Winter tires are specially designed with tread patterns and rubber compounds to deliver superior performance in cold weather or snow. In our test conditions, every brand of winter tire tested performed significantly better then the all-season tire supplied with the police sedan.

For further information on this testing, contact Bruce Richter, Deputy Director, Winter Tire Test Program Manager, NLECTC–Northwest, 3000 C Street, Suite 304, Anchorage, AK 99503–3975, Phone 866–569–2969 and email

Changes Since The Tests

Since the NLECTC’s February 2004 testing, much has taken place. First, the Los Angeles County Sheriff’s Department has conducted high-speed, warm temperature tests on some Severe Snow-rated tires. This testing was performed to see how well a Severe Snow tire might handle and hold up under extended pursuit conditions. This is important since most police departments continue to run their winter tires well into early spring, when pavement temperatures can rise well above the ideal range for the Severe Snow compounds.

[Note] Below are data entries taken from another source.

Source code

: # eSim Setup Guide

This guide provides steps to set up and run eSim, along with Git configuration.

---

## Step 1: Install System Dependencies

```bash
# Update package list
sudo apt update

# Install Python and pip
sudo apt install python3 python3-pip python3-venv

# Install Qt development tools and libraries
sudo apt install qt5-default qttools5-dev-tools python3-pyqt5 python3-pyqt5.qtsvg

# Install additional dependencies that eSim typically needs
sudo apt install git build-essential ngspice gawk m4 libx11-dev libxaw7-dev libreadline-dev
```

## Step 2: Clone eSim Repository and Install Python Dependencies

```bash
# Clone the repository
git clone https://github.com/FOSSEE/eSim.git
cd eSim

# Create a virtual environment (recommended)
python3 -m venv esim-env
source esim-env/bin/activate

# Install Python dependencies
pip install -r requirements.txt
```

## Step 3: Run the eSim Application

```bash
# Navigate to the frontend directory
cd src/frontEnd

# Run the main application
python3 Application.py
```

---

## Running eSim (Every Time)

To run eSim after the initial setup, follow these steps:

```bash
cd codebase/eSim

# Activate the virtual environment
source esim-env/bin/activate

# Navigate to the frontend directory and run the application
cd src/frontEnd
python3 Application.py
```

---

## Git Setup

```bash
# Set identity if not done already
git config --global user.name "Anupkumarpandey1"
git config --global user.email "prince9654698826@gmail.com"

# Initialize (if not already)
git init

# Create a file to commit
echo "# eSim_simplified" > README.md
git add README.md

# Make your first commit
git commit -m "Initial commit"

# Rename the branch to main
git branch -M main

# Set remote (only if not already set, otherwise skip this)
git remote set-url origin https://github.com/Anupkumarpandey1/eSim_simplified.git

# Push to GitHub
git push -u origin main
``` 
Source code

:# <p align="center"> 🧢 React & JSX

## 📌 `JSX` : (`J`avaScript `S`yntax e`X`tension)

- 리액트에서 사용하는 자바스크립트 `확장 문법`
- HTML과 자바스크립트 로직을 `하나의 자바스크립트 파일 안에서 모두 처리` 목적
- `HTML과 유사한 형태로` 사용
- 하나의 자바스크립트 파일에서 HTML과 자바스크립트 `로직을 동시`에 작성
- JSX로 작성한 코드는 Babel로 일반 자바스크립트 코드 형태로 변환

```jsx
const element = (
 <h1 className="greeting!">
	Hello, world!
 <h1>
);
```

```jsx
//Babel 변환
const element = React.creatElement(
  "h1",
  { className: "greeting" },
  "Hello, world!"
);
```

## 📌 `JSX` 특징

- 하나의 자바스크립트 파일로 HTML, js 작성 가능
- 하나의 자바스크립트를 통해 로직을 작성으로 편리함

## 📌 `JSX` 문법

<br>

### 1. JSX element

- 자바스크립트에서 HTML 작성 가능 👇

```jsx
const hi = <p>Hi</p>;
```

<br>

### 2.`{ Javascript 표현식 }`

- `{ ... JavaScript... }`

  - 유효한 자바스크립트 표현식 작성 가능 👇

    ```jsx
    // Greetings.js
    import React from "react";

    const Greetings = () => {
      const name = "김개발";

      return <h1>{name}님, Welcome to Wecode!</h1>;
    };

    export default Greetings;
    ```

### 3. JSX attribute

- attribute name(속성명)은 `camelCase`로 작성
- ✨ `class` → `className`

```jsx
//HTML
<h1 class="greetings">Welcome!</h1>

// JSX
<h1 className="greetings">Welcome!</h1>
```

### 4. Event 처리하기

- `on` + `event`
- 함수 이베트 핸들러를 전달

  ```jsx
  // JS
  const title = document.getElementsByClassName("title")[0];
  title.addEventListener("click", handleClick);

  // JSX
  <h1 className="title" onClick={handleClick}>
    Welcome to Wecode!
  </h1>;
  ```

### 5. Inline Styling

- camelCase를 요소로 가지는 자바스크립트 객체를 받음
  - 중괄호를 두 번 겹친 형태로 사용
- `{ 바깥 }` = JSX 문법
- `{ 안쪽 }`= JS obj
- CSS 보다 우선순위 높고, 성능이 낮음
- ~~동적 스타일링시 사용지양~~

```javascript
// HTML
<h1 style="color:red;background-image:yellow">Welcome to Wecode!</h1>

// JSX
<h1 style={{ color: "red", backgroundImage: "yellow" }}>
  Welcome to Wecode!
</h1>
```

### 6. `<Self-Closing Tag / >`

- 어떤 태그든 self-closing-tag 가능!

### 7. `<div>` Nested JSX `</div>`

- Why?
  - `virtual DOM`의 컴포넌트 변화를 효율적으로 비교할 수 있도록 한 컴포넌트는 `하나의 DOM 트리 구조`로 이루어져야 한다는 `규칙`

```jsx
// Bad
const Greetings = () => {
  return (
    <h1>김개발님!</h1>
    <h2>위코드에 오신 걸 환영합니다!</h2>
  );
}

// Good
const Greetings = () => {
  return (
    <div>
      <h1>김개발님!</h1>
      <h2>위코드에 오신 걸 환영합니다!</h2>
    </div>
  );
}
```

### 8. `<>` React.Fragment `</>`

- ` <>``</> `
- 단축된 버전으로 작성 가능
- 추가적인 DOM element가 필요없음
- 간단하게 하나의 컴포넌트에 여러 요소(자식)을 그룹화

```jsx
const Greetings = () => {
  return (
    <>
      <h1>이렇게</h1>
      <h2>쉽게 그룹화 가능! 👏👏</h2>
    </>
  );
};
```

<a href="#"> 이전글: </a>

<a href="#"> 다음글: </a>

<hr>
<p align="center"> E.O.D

Second, Goodyear has redesigned the tread pattern for their Ultra Grip GW2 winter tire. The V-rated Ultra Grip winter tire are, in fact, based on the Eagle RS-A tires. The basic carcass construction is virtually identical. The GW2, then, is basically soft and high silica snow compounds and open snow tread patterns added to the RS-A tire. The new tread design was introduced in late-2005, and was obviously not tested by the NLECTC.

Third, Pirelli has introduce a new Severe Snow tire for police use, their Sottozero Winter 240. The Sottozero is an asymmetric, directional V-rated winter tire. This particular tire was tested by the Los Angles County Sheriff and, in fact, survived the 32-lap, 64-mile pursuit test. That is an achievement that some All-Season tires cannot do. The LASD and LAPD test drivers indicated the Sottozero had stable and predictable handling.